I hasten to add that this is my opinion only; many fans of each show would disagree with me strongly on my negative takes. And that's why I stressed from the very outset that there was a difference between Martin Milner's characters and Martin Milner himself. He was an excellent actor, whether as a man who sees his double in The Twilight Zone or the very first murder victim on the very first episode of Columbo. His reputation was always that of a consummate professional, on and off the set. He was a devoted family man, married to the same woman for 58 years, and he brought his family with him on location during the run of Route 66 - impressive, since the show was on location, all over the country, every week. And in virtually every role he played, he projected a trademark humanity (that picture at the top of the page is very fitting) that won him countless fans, all of whom mourn his death this week at 83.
f Adam-12 was at the law-and-order end of the cultural spectrum, Laugh-In was at the other end altogether, even though Mr. Law-and-Order himself, Richard Nixon, was a guest on the first show. Laugh--In projected the anarchy and flower-power of the '60s that would have been the bane of many a social conservative, and nobody exemplified that spirit better than one of the undeniable faces of the show, Judy Carne.

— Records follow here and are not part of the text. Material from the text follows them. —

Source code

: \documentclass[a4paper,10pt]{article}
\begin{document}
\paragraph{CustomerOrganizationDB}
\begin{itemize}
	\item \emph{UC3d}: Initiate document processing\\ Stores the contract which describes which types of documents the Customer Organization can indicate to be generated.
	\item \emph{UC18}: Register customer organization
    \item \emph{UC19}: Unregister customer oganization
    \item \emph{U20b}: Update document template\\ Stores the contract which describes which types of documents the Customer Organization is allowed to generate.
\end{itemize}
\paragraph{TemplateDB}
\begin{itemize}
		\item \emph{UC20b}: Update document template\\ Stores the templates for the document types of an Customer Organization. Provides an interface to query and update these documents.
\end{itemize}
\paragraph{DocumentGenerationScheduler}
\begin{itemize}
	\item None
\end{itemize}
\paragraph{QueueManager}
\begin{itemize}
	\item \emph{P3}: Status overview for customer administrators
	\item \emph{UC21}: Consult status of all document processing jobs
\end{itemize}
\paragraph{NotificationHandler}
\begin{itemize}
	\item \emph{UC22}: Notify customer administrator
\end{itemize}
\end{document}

"Sock it to me" - is there anyone of an age that doesn't remember that line, or the girl that made it famous? And sock it to Judy Carne they would: doused with water, hit with a board, dropped through a trap door. It doesn't say much for the progressiveness of the show that it held such an attitude toward women (besides the physical pummeling, the only other thing they were good for was dancing in skimpy bikinis), but as I've often said, it does no good to view one age through the lens of another.
I watched Laugh-In when it was on, partly because it was the thing to do, partly because it was the only thing on television for that first year I lived in The World's Worst Town™. It would be an exaggeration to call it a favorite of mine; in fact, one of my few fond memories of it is that a stage version of the show was one of the choices we had when it came time to do our Senior Class play.*
*Sample line: "Dan: I have a brother who plays the piano by ear. Dick: That's nothing. I have an uncle who fiddles with his navel." I would have played either Dan or Dick had the administration allowed us to choose that play. Needless to say, they didn't. Needless to say, I would have loved it.

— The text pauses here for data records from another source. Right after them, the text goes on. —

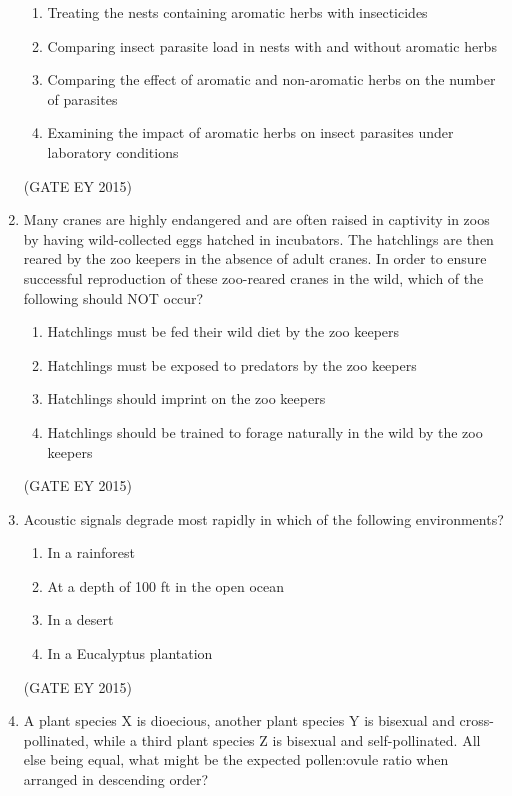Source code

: \documentclass[journal,12pt,onecolumn]{IEEEtran}
\theoremstyle{remark}
\begin{document}
\begin{enumerate}
\begin{enumerate}
\item Treating the nests containing aromatic herbs with insecticides
\item Comparing insect parasite load in nests with and without aromatic herbs
\item Comparing the effect of aromatic and non-aromatic herbs on the number of parasites
\item Examining the impact of aromatic herbs on insect parasites under laboratory conditions

    \end{enumerate}
    
\hfill{(GATE EY 2015)}
\item Many cranes are highly endangered and are often raised in captivity in zoos by having wild-collected eggs hatched in incubators. The hatchlings are then reared by the zoo keepers in the absence of adult cranes. In order to ensure successful reproduction of these zoo-reared cranes in the wild, which of the following should NOT occur?

\begin{enumerate}
    
\item Hatchlings must be fed their wild diet by the zoo keepers
\item Hatchlings must be exposed to predators by the zoo keepers
\item Hatchlings should imprint on the zoo keepers
\item Hatchlings should be trained to forage naturally in the wild by the zoo keepers

    \end{enumerate}
    
\hfill{(GATE EY 2015)}
\item Acoustic signals degrade most rapidly in which of the following environments?


\begin{multicols}{2}
\begin{enumerate}
    
\item In a rainforest
\item At a depth of 100 ft in the open ocean
\item In a desert
\item In a Eucalyptus plantation

    \end{enumerate}
    \end{multicols}
\hfill{(GATE EY 2015)}
\item A plant species X is dioecious, another plant species Y is bisexual and cross-pollinated, while a third plant species Z is bisexual and self-pollinated. All else being equal, what might be the expected pollen:ovule ratio when arranged in descending order?



\end{enumerate}
\end{document}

Laugh-In wasn't Carne's first television series; that would have been Fair Exchange, with Lynn Loring, followed by Love on a Rooftop, an ahead-of-its-time sitcom in which she co-starred with Peter Duell. Nor was it her first brush with fame; that would probably have been her brief marriage to Burt Reynolds, who doesn't come off looking too well in Carne's account. But Laugh-In was what she became known for, and sadly, it was probably the height of her career. Poor health, a long history of problems with drugs and the law, and an unhappy life would plague her for years after, It might best be summed up by a Los Angeles Times reviewer who, reviewing her autobiography Laughing on the Outside, Crying on the Inside, wrote "And, finally, after those celebrities have sold every used-up comedy line, or discount-shoe, or 15-minute stint on a cable talk show, or two-minute cameo appearance,” one Los Angeles Times reviewer wrote, “they go into their Emotional Ready Reserve, and — drawing on resources they never even legitimately had — sell the very last things in their lives: their memories and fabrications."
It's never fun reading something like that. A friend said she was pretty much a recluse her last few years, and one can only hope that there she might have found some modicum of the peace that she had missed for so long. She died this week at 76, leaving her demons, at least in this world, behind.